Particle crushing modes: a typical particle crushing modes of sands in FDEM simulation; b frequency of different particle crushing modes

5 Conclusions

This study investigated the particle crushing behaviour of a carbonate sand under single-particle compression based on X-ray microtomography and FDEM modelling. Specifically, high-spatial-resolution X-ray μCT was applied to acquire the CT images of carbonate sand particles, from which information on the grain morphology and intra-particle pores of the sand particles was extracted and imported into the FDEM models. This allowed the modelling of carbonate sands under single-particle compression with a realistic consideration of the grain shapes and intra-particle pores. The FDEM models were calibrated by comparing the numerical results with those observed in single-particle compression experiments of carbonate sands with in situ X-ray μCT scanning. In addition, to investigate the influences of intra-particle pores on the particle crushing behaviour, parallel FDEM simulations were implemented in which the intra-particle pores were completely filled. The following conclusions can be drawn:

  • (1) Combined FDEM modelling and high-spatial-resolution X-ray μCT is an effective approach to model the particle crushing behaviour of highly porous and irregularly shaped granular materials considering their realistic particle morphology and intra-particle pore geometries.

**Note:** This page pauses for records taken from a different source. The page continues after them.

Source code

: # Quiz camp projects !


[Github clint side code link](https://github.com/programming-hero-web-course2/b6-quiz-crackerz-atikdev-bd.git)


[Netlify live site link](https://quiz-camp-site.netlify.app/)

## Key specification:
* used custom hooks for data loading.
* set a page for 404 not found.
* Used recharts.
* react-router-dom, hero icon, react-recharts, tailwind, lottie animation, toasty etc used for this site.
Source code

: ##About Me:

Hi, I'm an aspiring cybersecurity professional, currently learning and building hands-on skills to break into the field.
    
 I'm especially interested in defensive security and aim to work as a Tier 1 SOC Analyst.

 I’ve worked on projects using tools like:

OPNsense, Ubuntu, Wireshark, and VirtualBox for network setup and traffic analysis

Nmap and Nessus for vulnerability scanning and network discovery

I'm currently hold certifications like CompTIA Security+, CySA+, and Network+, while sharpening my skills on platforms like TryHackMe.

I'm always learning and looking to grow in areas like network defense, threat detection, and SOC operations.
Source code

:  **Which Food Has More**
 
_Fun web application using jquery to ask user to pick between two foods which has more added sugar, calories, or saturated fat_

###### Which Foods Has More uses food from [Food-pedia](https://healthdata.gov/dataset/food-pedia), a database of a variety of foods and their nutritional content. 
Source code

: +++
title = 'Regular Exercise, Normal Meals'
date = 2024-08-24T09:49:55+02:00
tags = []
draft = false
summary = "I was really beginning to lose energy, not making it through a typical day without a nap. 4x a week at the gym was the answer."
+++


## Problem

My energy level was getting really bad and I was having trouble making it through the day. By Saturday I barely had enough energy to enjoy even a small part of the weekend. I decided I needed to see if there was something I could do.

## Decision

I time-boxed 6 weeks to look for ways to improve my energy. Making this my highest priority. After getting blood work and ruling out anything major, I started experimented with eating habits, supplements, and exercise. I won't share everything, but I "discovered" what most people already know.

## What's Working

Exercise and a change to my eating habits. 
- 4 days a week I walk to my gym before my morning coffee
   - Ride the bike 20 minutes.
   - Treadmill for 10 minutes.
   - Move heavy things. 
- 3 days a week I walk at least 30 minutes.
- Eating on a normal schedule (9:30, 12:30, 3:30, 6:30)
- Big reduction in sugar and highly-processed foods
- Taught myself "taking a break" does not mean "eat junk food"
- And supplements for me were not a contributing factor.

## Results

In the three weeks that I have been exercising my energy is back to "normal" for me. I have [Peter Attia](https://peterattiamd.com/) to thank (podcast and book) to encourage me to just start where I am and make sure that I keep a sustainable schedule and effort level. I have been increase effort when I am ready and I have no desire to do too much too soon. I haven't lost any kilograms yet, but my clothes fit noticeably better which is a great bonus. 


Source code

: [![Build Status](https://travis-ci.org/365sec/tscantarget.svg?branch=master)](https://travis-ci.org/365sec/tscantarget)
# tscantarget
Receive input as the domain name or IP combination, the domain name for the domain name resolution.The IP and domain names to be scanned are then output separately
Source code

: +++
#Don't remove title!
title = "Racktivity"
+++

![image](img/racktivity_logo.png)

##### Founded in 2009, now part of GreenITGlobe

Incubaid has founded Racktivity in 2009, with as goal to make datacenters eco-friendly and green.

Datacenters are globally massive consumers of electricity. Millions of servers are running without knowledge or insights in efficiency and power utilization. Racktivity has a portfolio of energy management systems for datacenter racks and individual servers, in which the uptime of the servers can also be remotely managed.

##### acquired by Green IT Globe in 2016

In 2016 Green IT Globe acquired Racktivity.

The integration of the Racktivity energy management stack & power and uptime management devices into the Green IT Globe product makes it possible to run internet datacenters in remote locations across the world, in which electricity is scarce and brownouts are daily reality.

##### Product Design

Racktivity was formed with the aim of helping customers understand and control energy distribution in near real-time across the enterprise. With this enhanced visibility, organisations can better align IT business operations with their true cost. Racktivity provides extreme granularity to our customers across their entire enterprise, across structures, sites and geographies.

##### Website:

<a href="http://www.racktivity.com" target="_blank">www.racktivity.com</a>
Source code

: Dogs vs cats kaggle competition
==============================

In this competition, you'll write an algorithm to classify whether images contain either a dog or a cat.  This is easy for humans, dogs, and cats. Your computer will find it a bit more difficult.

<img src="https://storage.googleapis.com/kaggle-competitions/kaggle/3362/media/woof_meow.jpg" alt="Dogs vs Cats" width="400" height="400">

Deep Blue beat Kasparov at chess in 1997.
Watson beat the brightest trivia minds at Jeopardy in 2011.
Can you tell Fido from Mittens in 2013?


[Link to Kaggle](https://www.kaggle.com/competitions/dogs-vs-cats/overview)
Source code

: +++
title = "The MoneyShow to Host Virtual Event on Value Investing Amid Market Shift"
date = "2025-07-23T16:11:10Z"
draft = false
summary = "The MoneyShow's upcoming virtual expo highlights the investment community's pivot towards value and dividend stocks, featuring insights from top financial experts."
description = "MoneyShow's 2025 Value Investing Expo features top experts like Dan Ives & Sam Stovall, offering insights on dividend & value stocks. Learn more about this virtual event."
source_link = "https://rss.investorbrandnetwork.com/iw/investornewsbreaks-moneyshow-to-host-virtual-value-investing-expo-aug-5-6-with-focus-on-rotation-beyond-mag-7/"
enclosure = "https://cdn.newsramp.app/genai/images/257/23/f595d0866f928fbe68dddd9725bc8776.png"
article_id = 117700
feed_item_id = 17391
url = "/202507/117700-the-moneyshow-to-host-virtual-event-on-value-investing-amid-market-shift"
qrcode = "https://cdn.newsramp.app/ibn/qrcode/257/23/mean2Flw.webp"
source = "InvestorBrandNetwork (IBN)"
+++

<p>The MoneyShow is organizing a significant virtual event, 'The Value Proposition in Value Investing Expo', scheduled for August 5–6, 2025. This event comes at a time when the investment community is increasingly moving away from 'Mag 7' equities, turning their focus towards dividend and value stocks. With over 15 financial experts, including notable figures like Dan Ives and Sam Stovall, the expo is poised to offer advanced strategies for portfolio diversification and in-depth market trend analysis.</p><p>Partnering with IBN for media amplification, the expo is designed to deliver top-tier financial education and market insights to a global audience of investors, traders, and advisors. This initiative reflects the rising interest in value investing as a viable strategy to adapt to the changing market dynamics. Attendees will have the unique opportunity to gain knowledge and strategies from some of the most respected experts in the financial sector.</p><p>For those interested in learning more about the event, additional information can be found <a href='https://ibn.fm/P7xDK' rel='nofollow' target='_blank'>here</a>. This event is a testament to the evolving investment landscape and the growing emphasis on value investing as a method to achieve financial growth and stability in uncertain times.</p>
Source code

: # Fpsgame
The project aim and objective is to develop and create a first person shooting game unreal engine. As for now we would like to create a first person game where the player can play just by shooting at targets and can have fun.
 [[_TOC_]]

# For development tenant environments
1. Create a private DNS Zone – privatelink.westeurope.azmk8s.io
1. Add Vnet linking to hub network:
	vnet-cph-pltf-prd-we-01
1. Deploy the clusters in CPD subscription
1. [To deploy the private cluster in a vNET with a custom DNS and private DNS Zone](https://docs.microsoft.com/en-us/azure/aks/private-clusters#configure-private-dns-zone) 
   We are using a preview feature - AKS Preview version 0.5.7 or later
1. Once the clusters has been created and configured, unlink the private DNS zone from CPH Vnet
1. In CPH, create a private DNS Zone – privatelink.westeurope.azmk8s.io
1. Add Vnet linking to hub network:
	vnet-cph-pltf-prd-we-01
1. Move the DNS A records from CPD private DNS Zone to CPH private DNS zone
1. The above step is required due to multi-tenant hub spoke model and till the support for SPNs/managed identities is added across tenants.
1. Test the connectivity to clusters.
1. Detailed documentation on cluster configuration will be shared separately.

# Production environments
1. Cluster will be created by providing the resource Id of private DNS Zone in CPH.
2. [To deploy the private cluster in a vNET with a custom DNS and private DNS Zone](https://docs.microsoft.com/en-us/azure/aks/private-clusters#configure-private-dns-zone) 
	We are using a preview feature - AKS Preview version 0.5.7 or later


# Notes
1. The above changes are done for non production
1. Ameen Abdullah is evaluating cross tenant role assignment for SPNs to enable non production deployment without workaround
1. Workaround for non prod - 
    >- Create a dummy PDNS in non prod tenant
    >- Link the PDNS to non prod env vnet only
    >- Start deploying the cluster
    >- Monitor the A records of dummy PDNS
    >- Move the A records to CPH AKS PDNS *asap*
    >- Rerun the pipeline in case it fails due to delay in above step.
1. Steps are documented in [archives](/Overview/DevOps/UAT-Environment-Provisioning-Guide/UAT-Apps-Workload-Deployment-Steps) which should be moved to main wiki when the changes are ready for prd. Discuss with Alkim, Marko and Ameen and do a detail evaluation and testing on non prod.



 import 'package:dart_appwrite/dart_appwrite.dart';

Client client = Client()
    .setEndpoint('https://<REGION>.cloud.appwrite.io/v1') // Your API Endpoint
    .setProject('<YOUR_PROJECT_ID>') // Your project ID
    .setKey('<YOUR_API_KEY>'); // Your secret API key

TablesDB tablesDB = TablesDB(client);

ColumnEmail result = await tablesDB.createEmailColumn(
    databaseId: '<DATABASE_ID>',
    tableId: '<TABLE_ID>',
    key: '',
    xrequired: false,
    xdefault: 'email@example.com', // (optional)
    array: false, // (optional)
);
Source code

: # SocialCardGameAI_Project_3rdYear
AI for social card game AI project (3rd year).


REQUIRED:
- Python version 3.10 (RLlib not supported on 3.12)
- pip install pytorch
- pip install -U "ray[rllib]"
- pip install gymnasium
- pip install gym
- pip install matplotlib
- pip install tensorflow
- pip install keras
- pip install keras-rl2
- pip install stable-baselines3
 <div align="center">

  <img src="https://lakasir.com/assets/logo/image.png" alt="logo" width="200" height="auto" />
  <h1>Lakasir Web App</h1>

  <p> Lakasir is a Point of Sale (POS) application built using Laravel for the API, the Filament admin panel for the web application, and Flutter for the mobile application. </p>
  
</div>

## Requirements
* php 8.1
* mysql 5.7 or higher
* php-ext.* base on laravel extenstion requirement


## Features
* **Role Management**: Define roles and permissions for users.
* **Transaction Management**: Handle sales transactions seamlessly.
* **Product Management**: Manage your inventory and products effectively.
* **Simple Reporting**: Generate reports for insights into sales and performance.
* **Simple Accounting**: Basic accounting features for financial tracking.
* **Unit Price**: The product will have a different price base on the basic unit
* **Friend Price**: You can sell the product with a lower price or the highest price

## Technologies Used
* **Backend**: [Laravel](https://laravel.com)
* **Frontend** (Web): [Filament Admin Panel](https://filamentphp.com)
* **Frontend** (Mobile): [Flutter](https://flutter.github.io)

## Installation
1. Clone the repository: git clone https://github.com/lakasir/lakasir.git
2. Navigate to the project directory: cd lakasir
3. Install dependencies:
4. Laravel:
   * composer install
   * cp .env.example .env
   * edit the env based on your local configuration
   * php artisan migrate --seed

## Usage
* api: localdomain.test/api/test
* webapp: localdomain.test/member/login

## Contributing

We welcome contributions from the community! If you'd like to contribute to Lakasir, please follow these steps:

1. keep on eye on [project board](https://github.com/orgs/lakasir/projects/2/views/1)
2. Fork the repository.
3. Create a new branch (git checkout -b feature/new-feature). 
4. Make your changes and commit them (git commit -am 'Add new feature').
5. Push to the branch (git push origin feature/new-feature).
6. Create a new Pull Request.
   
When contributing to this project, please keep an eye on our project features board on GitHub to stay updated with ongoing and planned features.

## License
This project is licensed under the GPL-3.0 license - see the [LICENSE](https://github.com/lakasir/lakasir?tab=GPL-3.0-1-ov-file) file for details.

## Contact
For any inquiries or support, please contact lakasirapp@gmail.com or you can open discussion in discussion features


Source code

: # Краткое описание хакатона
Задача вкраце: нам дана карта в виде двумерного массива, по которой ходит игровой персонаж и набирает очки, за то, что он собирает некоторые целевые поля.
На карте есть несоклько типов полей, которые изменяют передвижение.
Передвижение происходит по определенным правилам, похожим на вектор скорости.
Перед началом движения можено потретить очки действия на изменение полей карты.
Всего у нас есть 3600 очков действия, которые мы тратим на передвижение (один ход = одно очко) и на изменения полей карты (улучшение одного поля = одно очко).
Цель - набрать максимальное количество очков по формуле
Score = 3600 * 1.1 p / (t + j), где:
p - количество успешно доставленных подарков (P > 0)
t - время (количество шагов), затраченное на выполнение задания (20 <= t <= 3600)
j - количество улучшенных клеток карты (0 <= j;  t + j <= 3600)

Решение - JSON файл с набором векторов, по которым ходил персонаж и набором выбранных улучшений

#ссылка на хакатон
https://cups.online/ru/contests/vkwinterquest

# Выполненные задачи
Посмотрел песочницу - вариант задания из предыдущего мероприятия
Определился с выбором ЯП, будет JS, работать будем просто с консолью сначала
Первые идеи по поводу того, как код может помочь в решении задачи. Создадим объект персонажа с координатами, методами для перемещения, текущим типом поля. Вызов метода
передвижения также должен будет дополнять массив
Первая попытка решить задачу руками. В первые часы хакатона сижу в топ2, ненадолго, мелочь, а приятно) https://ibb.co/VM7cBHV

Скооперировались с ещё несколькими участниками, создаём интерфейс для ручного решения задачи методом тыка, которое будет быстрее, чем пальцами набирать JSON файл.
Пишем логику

  • (2) The particle crushing strength is subject to a Weibull distribution for particles both with and without pore filling. The particle crushing strength can be considerably improved by filling the intra-particle pores, which is found to reduce the loading-induced stress concentration and thereby delay the occurrence of cracks within the particles.

  • (3) The intra-particle pore structures have a significant influence on the crushing behaviour of porous granular materials. The intra-particle pores affect the crack propagation paths: cracks usually pass through intra-particle pores during loading, resulting in multiple fragment particles. Consequently, highly porous particles are more likely to fail in the fragmentation mode than those without intra-particle pores.

This work provides a sound basis for the modelling of the particle crushing behaviour of highly porous and irregularly shaped granular materials considering their realistic grain morphology and intra-particle pore structures. Our future research will extend this work to the modelling of the particle crushing behaviour of multiple porous granular particles under loading, for example, carbonate sands under 1D compression and triaxial compression.